Buses parked outside a large new Lake Hamilton, Fla., warehouse Dundee constructed to house its gift fruit division.
Statewide Harvesting & Handling LLC, Dundee’s caretaking division, brought three groups of workers into the facility to process each worker’s paperwork.
Lake Hamilton-based Florida Classic Growers, which used to call itself Diversified Citrus Marketing, markets Dundee’s fruit.
Statewide uses biometric fingerprinting scanning and an electronic timekeeping system to verify identification. The scanning registers when a worker begins working in the U.S.
Adam Pate, Statewide’s president, said Dundee processed 102 of the nearly 300 workers it needs to harvest and pack its fruit in less than five hours.
Though he calls the H-2A program difficult, Pate said growers have to use it or they couldn’t harvest their crops.
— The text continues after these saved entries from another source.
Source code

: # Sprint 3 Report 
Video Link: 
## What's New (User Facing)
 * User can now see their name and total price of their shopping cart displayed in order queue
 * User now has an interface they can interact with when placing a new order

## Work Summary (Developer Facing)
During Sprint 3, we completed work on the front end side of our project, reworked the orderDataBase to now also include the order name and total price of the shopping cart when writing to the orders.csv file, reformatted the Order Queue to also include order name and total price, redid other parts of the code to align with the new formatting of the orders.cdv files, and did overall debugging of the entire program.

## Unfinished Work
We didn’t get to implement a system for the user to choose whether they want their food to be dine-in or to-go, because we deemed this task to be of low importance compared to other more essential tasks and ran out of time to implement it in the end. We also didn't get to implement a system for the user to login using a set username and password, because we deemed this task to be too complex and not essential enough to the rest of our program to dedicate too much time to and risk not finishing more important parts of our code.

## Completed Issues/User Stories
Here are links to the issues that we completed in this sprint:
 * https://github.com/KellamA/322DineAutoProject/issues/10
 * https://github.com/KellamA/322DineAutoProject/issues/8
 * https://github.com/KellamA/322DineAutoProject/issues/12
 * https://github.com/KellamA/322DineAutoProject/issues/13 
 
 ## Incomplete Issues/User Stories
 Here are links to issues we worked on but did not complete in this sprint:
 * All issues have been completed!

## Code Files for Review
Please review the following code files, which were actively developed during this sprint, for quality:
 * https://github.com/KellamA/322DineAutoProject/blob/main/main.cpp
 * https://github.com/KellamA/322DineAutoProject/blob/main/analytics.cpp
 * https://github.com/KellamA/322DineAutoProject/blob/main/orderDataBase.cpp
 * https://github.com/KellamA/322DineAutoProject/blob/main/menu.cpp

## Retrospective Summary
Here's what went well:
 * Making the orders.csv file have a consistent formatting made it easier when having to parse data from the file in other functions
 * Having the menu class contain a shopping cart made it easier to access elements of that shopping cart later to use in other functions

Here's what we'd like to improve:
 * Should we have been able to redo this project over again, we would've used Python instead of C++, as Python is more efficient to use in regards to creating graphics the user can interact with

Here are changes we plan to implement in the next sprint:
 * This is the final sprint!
He said Dundee successfully secures new and returning workers through the cumbersome program.
“This is extremely critical we do this,” Pate said.
“There is not enough domestic labor here to do what we need to do.”
After finishing processing, Statewide goes beyond the H-2A program’s requirements and provides its workers a $1,000 cash advance so they can buy groceries and other personal items.
The H-2A program requires participating growers to provide housing and transportation to and from work.
Though Dundee advertises for domestic help, few apply. Last season, 18 non-immigrants applied but all quit.
“We have to advertise locally for local help 70 days before the date of need,” said Bobby Bawcum, Florida Classic’s president.
“Every week, we have two to three apply. But they don’t last more than a day or two. This despite us paying them $7.31-9.50 an hour, which is above the local minimum wage.”
Wishnatzki says it seems ironic growers must endure labor problems.
Depending on the time of the year, workers can average $10-15 an hour and earn decent money on the piece rates growers pay them.
People not used to the grueling work also don’t want to endure the migratory nature of harvesting.
The ones that try aren’t usually that good at it and end up costing growers four to five times more compared to the experienced workers, Wishnatzki said.
Why any industry would have difficulty attracting workers, especially during a moribund U.S. economy that’s produced high unemployment, remains an enigma.